ISU students help design home for world’s most famous babies

Carrie Sutton

How does someone design a house for 10 people when seven of them are the same age?

Some Iowa State architecture graduates and landscape architecture undergraduates were asked that question while brainstorming ideas for the McCaughey family home in Carlisle.

Jill Spradling, designer at Wells, Woodburn & O’Neill Architects in Des Moines — the architect firm in charge of the designing of the McCaughey house — said ISU President Martin Jischke contacted the dean of the College of Design, Mark Engelbrecht, and asked him to round up professors and students who would be interested in working on the project.

She said the dean then contacted the Clarke Company, who is collaborating with Wells, Woodburn & O’Neill Architects, to ask whether the students could get involved.

Spradling said the architects looked to the students for preliminary design ideas and said their findings were “very interesting.”

Some of the indoor ideas submitted by graduate students in architecture included a dumbwaiter for carrying groceries and laundry, submitted by Ann Sobiech Munson; a garbage chute on the first and second floors which is accessible from the garage, submitted by Melissa Neuman; and a Crib & Bed that turns into a toddler’s bed to grow with the child, submitted by Roberto Hernandez.

Susan Herrington, assistant professor of landscape architecture, said she’s uncertain whether any of the outdoor ideas have been accepted. She said one of the ideas was to use a man-made hill in the yard to build a playscape with slides designed to adapt to the growing children.

Spradling said the landscape architecture students had “innovative ideas for privacy and play.”

Herrington said the 16 landscape architecture undergraduates spoke with parents of multiple-birth children on the internet about “what they would have done differently” to their homes “if they had known then what they know now.”

She said the students used the information to create their ideas and make their three-dimensional models.

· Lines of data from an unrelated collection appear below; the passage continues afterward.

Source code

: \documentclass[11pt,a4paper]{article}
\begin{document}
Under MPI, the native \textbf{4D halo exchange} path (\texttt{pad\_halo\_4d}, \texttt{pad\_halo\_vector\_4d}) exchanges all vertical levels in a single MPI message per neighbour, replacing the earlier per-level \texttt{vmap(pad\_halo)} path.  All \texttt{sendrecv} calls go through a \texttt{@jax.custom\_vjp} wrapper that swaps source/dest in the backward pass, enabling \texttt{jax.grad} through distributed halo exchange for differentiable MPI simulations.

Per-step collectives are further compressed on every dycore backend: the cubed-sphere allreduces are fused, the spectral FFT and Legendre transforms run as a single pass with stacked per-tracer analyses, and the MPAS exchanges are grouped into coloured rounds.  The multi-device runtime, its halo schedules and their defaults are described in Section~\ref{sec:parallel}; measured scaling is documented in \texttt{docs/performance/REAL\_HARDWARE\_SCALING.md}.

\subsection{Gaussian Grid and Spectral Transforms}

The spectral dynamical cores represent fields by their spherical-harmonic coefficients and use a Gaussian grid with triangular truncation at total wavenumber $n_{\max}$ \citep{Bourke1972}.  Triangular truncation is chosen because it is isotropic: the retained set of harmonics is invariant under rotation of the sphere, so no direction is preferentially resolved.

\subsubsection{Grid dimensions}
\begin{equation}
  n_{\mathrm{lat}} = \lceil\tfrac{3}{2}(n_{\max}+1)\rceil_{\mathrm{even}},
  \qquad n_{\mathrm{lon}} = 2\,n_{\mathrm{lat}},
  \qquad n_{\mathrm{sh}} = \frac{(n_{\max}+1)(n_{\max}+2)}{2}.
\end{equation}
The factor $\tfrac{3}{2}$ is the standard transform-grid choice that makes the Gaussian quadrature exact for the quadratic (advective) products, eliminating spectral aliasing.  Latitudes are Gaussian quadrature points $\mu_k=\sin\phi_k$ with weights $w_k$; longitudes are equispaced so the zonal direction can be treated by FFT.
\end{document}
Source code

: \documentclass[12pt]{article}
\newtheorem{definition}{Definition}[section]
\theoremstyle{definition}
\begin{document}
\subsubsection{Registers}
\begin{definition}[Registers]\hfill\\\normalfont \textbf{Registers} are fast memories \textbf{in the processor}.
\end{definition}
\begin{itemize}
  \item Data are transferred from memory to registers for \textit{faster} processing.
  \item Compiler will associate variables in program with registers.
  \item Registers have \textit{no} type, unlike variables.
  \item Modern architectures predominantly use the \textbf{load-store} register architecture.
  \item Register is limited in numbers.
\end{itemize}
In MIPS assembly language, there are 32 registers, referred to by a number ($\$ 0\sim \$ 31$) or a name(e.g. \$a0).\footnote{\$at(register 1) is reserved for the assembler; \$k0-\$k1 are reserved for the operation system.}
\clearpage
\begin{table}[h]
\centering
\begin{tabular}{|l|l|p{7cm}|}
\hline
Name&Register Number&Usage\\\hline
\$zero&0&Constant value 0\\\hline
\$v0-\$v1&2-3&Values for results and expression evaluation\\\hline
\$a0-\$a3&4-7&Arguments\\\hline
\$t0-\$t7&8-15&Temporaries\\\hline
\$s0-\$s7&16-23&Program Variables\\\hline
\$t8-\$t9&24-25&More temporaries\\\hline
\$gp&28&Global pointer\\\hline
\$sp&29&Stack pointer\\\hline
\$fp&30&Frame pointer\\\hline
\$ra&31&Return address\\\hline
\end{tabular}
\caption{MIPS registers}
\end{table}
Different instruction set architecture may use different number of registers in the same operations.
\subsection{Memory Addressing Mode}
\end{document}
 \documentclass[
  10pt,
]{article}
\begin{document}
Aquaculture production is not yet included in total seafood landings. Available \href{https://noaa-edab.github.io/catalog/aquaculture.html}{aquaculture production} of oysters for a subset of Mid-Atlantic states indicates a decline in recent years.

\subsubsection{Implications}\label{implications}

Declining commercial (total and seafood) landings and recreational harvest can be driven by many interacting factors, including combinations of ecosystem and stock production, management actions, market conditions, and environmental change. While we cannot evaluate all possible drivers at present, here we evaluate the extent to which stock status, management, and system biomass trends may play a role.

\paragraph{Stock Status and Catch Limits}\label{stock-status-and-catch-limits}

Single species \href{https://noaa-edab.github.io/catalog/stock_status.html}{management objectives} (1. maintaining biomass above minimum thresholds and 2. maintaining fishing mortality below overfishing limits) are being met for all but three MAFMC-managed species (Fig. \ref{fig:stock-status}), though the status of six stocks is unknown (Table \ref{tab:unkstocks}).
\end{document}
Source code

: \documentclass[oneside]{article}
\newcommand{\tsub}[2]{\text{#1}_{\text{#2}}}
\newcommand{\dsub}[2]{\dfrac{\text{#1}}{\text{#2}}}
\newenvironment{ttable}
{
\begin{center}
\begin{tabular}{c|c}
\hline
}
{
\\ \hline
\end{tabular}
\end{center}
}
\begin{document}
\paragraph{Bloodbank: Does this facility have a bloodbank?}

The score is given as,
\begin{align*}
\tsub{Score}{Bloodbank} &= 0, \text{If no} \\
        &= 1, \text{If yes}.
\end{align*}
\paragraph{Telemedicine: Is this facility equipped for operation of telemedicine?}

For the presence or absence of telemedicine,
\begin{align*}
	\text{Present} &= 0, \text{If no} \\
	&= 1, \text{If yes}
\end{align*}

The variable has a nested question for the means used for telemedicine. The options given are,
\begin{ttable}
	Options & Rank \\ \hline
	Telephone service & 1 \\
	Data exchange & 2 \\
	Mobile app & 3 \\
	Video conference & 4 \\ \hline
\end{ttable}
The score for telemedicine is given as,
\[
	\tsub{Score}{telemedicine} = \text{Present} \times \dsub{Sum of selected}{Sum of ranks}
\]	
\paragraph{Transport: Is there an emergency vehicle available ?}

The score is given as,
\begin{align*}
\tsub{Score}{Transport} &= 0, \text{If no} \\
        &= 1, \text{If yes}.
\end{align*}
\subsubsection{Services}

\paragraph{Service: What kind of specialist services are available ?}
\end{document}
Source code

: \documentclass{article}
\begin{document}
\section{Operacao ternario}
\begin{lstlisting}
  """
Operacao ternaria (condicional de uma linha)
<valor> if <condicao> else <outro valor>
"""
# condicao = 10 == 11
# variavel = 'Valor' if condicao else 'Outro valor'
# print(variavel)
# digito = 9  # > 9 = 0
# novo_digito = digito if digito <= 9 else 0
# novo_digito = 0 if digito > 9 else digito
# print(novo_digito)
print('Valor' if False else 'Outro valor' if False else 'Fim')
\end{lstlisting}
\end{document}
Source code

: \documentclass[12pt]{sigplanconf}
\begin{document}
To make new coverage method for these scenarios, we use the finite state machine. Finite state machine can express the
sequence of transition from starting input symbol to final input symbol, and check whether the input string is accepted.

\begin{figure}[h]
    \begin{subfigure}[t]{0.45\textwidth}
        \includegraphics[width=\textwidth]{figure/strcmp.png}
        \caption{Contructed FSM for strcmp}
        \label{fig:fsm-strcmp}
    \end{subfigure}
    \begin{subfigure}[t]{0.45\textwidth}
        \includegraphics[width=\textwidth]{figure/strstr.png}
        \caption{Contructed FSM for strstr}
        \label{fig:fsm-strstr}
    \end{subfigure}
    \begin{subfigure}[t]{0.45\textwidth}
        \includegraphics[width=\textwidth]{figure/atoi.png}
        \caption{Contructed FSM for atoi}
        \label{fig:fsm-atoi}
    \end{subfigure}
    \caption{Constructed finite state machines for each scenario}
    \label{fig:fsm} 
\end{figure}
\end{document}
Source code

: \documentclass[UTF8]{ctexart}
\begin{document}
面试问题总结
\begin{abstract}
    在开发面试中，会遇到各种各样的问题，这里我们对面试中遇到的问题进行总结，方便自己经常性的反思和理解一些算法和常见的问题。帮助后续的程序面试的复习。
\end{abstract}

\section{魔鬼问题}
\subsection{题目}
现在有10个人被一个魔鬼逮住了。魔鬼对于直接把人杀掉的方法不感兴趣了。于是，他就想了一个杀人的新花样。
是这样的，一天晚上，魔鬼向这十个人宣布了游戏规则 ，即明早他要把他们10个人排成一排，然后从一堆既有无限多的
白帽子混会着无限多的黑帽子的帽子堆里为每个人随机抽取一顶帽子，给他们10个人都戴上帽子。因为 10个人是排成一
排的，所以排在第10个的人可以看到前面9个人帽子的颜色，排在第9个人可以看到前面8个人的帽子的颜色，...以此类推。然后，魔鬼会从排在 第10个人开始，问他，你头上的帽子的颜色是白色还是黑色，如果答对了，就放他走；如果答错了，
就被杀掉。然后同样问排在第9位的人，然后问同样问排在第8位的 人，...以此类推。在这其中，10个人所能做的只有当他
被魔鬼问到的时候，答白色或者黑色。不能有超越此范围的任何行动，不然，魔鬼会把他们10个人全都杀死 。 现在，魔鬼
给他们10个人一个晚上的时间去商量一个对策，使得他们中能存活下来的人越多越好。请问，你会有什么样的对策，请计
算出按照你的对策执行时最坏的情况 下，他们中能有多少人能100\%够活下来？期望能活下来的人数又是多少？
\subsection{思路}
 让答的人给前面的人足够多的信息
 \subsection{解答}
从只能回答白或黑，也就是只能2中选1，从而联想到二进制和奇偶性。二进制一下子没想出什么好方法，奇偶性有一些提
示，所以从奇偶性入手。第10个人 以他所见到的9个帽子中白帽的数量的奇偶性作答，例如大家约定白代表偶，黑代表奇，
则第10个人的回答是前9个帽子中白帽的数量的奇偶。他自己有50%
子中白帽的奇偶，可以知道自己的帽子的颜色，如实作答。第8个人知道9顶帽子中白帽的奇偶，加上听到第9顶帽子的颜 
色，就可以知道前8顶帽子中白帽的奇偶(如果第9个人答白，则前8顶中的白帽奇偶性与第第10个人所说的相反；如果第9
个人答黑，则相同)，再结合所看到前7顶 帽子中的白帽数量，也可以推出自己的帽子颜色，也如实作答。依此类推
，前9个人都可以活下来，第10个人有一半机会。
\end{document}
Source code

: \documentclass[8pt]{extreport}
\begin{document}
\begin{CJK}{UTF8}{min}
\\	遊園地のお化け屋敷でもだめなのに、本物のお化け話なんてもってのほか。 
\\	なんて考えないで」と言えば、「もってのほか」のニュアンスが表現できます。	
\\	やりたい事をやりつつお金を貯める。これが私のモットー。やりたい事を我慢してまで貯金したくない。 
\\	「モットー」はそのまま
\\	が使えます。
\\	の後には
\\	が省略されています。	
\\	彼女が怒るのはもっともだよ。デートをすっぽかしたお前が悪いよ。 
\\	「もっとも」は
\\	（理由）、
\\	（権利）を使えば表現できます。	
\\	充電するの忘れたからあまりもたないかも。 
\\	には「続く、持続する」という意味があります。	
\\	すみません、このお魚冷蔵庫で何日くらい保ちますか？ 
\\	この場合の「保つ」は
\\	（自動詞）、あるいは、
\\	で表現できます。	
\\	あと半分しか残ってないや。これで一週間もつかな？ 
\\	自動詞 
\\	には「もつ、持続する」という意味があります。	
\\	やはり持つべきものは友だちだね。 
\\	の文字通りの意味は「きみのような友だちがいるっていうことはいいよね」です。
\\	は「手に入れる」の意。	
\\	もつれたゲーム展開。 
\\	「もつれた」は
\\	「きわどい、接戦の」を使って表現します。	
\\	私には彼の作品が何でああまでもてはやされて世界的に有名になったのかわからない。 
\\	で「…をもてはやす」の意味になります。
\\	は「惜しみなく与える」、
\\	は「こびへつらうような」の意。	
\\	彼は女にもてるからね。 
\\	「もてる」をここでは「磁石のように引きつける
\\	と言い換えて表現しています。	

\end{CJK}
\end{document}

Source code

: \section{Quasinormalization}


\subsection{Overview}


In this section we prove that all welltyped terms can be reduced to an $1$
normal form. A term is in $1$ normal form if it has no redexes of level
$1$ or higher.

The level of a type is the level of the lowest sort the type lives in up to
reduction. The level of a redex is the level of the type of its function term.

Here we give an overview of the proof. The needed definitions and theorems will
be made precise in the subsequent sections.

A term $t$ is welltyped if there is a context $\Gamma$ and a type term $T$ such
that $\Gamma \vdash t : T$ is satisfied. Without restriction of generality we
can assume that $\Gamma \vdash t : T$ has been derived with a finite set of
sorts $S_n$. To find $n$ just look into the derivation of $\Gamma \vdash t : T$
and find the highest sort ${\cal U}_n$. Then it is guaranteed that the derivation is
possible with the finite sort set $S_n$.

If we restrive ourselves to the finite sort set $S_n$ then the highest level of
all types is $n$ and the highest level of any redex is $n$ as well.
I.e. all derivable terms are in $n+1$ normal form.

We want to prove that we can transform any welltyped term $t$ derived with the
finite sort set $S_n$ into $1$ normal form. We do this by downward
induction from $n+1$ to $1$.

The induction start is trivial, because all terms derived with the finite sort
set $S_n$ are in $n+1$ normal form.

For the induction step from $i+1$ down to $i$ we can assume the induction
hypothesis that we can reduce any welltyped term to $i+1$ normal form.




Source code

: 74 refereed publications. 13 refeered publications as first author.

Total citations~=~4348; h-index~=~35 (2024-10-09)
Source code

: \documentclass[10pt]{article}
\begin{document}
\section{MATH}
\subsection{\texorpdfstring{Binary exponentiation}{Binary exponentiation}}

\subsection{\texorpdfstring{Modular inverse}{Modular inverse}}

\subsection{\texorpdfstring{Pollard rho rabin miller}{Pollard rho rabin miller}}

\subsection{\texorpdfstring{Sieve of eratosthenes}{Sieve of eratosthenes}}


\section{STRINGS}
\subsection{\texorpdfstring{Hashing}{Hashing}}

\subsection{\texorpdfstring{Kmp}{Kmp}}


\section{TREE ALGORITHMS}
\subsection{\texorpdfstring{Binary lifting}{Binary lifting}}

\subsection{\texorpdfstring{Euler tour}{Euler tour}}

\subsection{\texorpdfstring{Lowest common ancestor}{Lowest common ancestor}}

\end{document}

“It’s amazing what those students come up with. It’s wonderful how they used the Web site and took special care to develop the ideas,” Spradling said.

Spradling said the only idea that she knew was accepted into the final house plans was a three-sided bathtub submitted by Owen Daniel, graduate student in architecture. The bathtub would be placed with its head toward a wall, and the other three sides would be accessible from the rest of the room.

Herrington said the project was “very interesting,” especially since multiple births are “a growing trend.”

Herrington also said the project was challenging because the students were trying to design a traditional home for a traditional family while attempting to accommodate a typical nuclear family with technological facilities.

She said the McCaugheys did not want their home to “look like something from the Jetsons.”

Spradling said the architects modified the house for the septuplets by considering additional bathrooms and their sizes, a garage designed for the van donated to the McCaugheys with an extra-large coatroom off to the side and the overall size of the house.

Spradling said Wells, Woodburn & O’Neill was chosen to help with the McCaughey house because the house is sponsored by United Way and the architect firm helped with the 1997 United Way home.

Spradling said the home is projected to be finished and in the McCaughey’s possession by November.